Chi cita questi casi lo fa per difendere l'arbitrarietà dell'architettura, l´essere in fin dei conti solo una questione di conflitto tra il genio dell´artista e la poca lungimiranza delle masse. I due casi però raccontano il contrario, e cioè che soltanto quelle opere che i cittadini riescono ad assimilare nel proprio mondo conscio e inconscio, a cui riescono ad attribuire un forte significato condiviso, hanno fortuna. L'idea che il genio architettonico debba sempre essere in conflitto con il sentire comune è una idea recente e piuttosto balzana.
Risente della crisi generale dell'arte e dell'architettura che a più riprese ha segnato gli ultimi cento e più anni. Prima di allora gli artisti e gli architetti sapevano bene di avere un controllo ben preciso da parte dei committenti, fossero essi regnanti, dittatori, principi o ricchi capitalisti americani. Nel periodo tra le due guerre gli architetti e gli artisti si sono sentiti impegnati come avanguardie della società, al servizio del cambiamento e della modernizzazione. Come tali spesso erano più al servizio di ideologie che al servizio dei cittadini. Quando le ideologie sono finite, negli ultimi decenni del Novecento, gli architetti hanno seguito gli artisti nel distacco dalla realtà sociale, nell'idea di essere non più avanguardia, ma semplicemente genio sregolato, e allo stesso tempo trend-seekers, cioè non professionisti al servizio della società, ma élite mediatica, produttori di quella cosa di cui oggi è fatto il grande mercato della moda e delle tendenze.
Il problema è che le opere degli architetti non rimangono chiuse nelle gallerie e nei musei, ma diventano luoghi, parte del contesto che crea il paesaggio quotidiano dei cittadini. E i cittadini giudicano, condannano o (a volte) accettano le architetture che vengono loro imposte da solerti amministratori in cerca di glamour mediatico. Le archistar, per quanto continuino a fare finta di essere artisti ingiudicabili (mai dire loro che al massimo sono stilisti di moda, ma questi sono più umili, più attenti allo streetstyle), devono accettare che è il pubblico che usa, fa e consuma una città ad essere il primo giudice.

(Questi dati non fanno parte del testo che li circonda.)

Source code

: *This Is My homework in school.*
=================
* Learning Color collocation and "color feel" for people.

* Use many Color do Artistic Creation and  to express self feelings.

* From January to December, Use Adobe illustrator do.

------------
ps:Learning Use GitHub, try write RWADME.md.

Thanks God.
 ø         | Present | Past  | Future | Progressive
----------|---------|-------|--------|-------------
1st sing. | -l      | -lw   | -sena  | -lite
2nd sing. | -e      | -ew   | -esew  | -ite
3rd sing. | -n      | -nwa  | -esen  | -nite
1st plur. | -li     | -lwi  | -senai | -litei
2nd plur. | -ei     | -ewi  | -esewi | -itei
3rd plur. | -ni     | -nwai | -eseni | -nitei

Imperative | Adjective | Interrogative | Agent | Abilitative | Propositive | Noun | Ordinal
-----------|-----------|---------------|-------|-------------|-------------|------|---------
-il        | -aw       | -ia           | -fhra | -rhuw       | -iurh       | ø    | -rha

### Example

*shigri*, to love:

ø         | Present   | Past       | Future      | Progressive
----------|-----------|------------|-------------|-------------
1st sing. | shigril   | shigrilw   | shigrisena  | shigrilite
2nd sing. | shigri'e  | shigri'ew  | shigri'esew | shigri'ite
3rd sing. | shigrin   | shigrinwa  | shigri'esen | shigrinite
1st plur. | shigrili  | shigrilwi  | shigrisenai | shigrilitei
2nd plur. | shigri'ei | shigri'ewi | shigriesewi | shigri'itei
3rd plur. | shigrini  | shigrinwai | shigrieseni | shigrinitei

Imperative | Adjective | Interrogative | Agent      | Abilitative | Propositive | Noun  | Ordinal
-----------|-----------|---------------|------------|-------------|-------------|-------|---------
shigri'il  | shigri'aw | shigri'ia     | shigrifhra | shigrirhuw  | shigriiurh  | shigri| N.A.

Gli amministratori, i politici spesso sono complici di questo atteggiamento. Allora, se un sindaco vuole smontare una architettura lo faccia, ma stia attento che a Roma ci sono molti altri monumenti che la gente ancora non sopporta. Vorrà egli smontare anche la macchina da scrivere nazionale, alias l'Altare della Patria? E è davvero affar suo o non sarebbe il caso che almeno lui che è un eletto dal popolo, ascolti i suoi cittadini?